Let's organize this dataframe a little, to make it a little easier to work with. We want to move the column "County" to be the index of the dataframe, and we want to make sure that the column names are actual integers. When we parse columns from a CSV, `pandas` will automatically make them strings. This is usually OK, but since we are working with years, which are conventionally integers, we want to make that conversion.

For the index we can tell `pandas` to use a column as the index using the method `set_index`. To update the columns, we can tell `pandas` to reinterpret the labels as integers and overwrite them with the integer version.

In [None]:
nj_county_data.set_index("County", inplace=True)

# pandas operations by default returns copies, but many operations can be told
# to be in-place!

nj_county_data.columns = nj_county_data.columns.astype(int)
nj_county_data

By setting the index to the county, we can now access rows by their county, and now we can access yearly data more intuitively:

In [None]:
nj_county_data.loc["Camden County", 2022]

Let's add two columns to our dataframe called "Change" and "Percent Change" (respectively the difference from 2020 to 2022, and that difference divided by the counts of 2020).
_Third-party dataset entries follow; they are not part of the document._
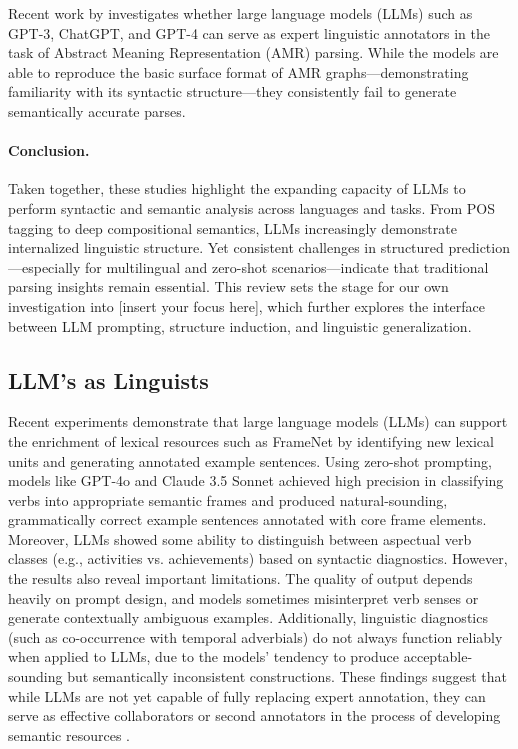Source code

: Recent work by \cite{ettinger2023expert} investigates whether large language models (LLMs) such as GPT-3, ChatGPT, and GPT-4 can serve as expert linguistic annotators in the task of Abstract Meaning Representation (AMR) parsing. While the models are able to reproduce the basic surface format of AMR graphs—demonstrating familiarity with its syntactic structure—they consistently fail to generate semantically accurate parses.

\paragraph{Conclusion.} Taken together, these studies highlight the expanding capacity of LLMs to perform syntactic and semantic analysis across languages and tasks. From POS tagging to deep compositional semantics, LLMs increasingly demonstrate internalized linguistic structure. Yet consistent challenges in structured prediction—especially for multilingual and zero-shot scenarios—indicate that traditional parsing insights remain essential. This review sets the stage for our own investigation into [insert your focus here], which further explores the interface between LLM prompting, structure induction, and linguistic generalization.

\subsection{LLM's as Linguists}
Recent experiments demonstrate that large language models (LLMs) can support the enrichment of lexical resources such as FrameNet by identifying new lexical units and generating annotated example sentences. Using zero-shot prompting, models like GPT-4o and Claude 3.5 Sonnet achieved high precision in classifying verbs into appropriate semantic frames and produced natural-sounding, grammatically correct example sentences annotated with core frame elements. Moreover, LLMs showed some ability to distinguish between aspectual verb classes (e.g., activities vs. achievements) based on syntactic diagnostics. However, the results also reveal important limitations. The quality of output depends heavily on prompt design, and models sometimes misinterpret verb senses or generate contextually ambiguous examples. Additionally, linguistic diagnostics (such as co-occurrence with temporal adverbials) do not always function reliably when applied to LLMs, due to the models' tendency to produce acceptable-sounding but semantically inconsistent constructions. These findings suggest that while LLMs are not yet capable of fully replacing expert annotation, they can serve as effective collaborators or second annotators in the process of developing semantic resources \citep{koeva2024}.

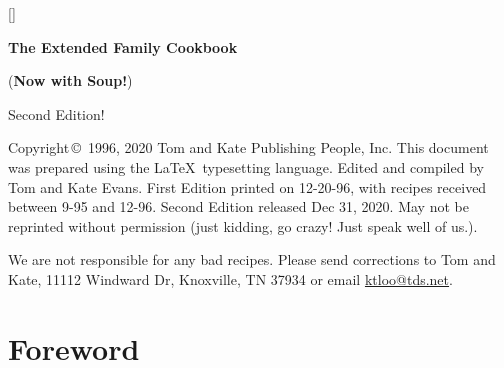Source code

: \documentclass[12pt]{article}
\begin{document}

\titleformat{\section}{\Large\bfseries}{\thesection}{1em}{}[]

\begin{titlepage}
\vspace*{1.5in}
\begin{center}
\begin{Huge}
\vspace{2\baselineskip}
{\bf The Extended Family Cookbook}\\
\end{Huge}
\begin{huge}
\vspace{\baselineskip}
({\bf Now with Soup!})\\
\end{huge}
\begin{LARGE}
\vspace{3\baselineskip}
Second Edition!
\end{LARGE}
\end{center}
\end{titlepage}

\vspace*{\fill}
Copyright\,\copyright\, 1996, 2020 Tom and Kate Publishing People, Inc.
This document was prepared using the \LaTeX\ typesetting language.
Edited and compiled by Tom and Kate Evans.
First Edition printed on 12-20-96, with recipes received between 9-95 and
12-96.
Second Edition released Dec 31, 2020.
May not be reprinted without permission (just kidding, go crazy! Just speak well of us.).

\vspace{1\baselineskip}
We are not responsible for any bad recipes. Please send corrections to Tom and Kate, 11112 Windward Dr, Knoxville, TN 37934 or email \href{mailto:ktloo@tds.net}{ktloo@tds.net}.
\pagebreak

\pagestyle{headings}
\tableofcontents

\clearpage
\section*{Foreword}
\end{document}
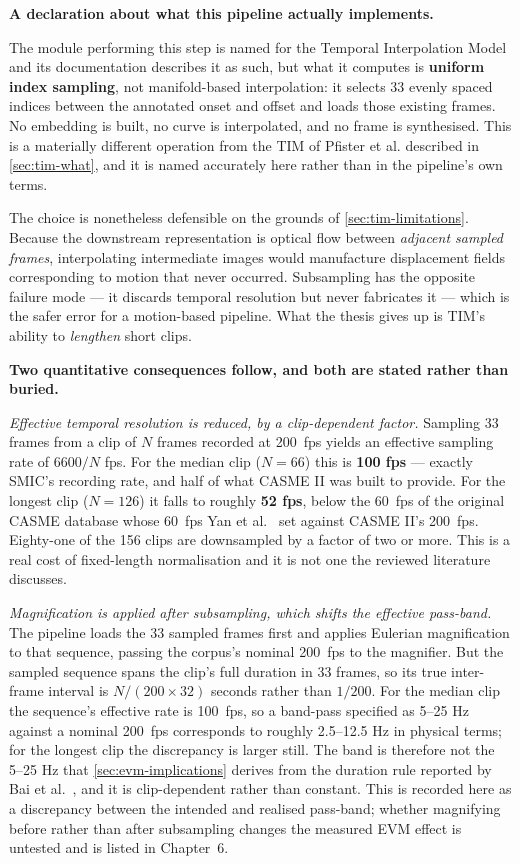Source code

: \textbf{A declaration about what this pipeline actually implements.}

The module performing this step is named for the Temporal Interpolation Model and its documentation describes it as such, but what it computes is \textbf{uniform index sampling}, not manifold-based interpolation: it selects 33 evenly spaced indices between the annotated onset and offset and loads those existing frames. No embedding is built, no curve is interpolated, and no frame is synthesised. This is a materially different operation from the TIM of Pfister et al. described in \autoref{sec:tim-what}, and it is named accurately here rather than in the pipeline's own terms.

The choice is nonetheless defensible on the grounds of \autoref{sec:tim-limitations}. Because the downstream representation is optical flow between \textit{adjacent sampled frames}, interpolating intermediate images would manufacture displacement fields corresponding to motion that never occurred. Subsampling has the opposite failure mode --- it discards temporal resolution but never fabricates it --- which is the safer error for a motion-based pipeline. What the thesis gives up is TIM's ability to \textit{lengthen} short clips.

\textbf{Two quantitative consequences follow, and both are stated rather than buried.}

\textit{Effective temporal resolution is reduced, by a clip-dependent factor.} Sampling 33 frames from a clip of $N$ frames recorded at 200~fps yields an effective sampling rate of $6600/N$ fps. For the median clip ($N = 66$) this is \textbf{100 fps} --- exactly SMIC's recording rate, and half of what CASME II was built to provide. For the longest clip ($N = 126$) it falls to roughly \textbf{52 fps}, below the 60~fps of the original CASME database whose 60~fps Yan et al.~\cite{yan2014} set against CASME II's 200~fps. Eighty-one of the 156 clips are downsampled by a factor of two or more. This is a real cost of fixed-length normalisation and it is not one the reviewed literature discusses.

\textit{Magnification is applied after subsampling, which shifts the effective pass-band.} The pipeline loads the 33 sampled frames first and applies Eulerian magnification to that sequence, passing the corpus's nominal 200~fps to the magnifier. But the sampled sequence spans the clip's full duration in 33 frames, so its true inter-frame interval is $N/(200 \times 32)$ seconds rather than $1/200$. For the median clip the sequence's effective rate is 100~fps, so a band-pass specified as 5--25 Hz against a nominal 200~fps corresponds to roughly 2.5--12.5 Hz in physical terms; for the longest clip the discrepancy is larger still. The band is therefore not the 5--25 Hz that \autoref{sec:evm-implications} derives from the duration rule reported by Bai et al.~\cite{bai2021}, and it is clip-dependent rather than constant. This is recorded here as a discrepancy between the intended and realised pass-band; whether magnifying before rather than after subsampling changes the measured EVM effect is untested and is listed in Chapter~6.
Because columns are just series (that share the same index!) we can easily use mathematical operations to create new series! For example:

In [None]:
nj_county_data[2022] - nj_county_data[2020]

We can assign this expression to a new column; all we need to do is use the subscript operator to access the new column and assign it some data that either has the same index as the dataframe, or the same length:

In [None]:
nj_county_data["Change"] = nj_county_data[2022] - nj_county_data[2020]
nj_county_data["Percent Change"] = (
    100.0 * nj_county_data["Change"] / nj_county_data[2020]
)
nj_county_data

We can more clearly see how each county's population has changed - let's sort the dataframe according to the percent changes, in descending order:

In [None]:
nj_county_data.sort_values(by="Percent Change", ascending=False, inplace=True)
nj_county_data

## Exercise

We want to take our NJ population data and filter it on multiple criteria. We can apply logical combinations of masks using the `&` (element-wise AND) and `|` (element-wise OR) operators. These are considered "element-wise" operations in the sense that we perform operations on each element of a mask.

We want to get all counties having `Percent Change` with an absolute value grater than 1 and a 2022 estimated population greater than 500000.0. Create a mask for each of those two criteria, and then create a third mask that is created by joining the first two using a *bitwise-and* operation.

In [None]:
abs_greater_than_1_mask = np.abs(nj_county_data["Percent Change"]) > 1
population_2022_greater_than_500000 = nj_county_data[2022] > 500000

intersection_mask = (
    population_2022_greater_than_500000 & abs_greater_than_1_mask
)

intersection_mask

nj_county_data[intersection_mask]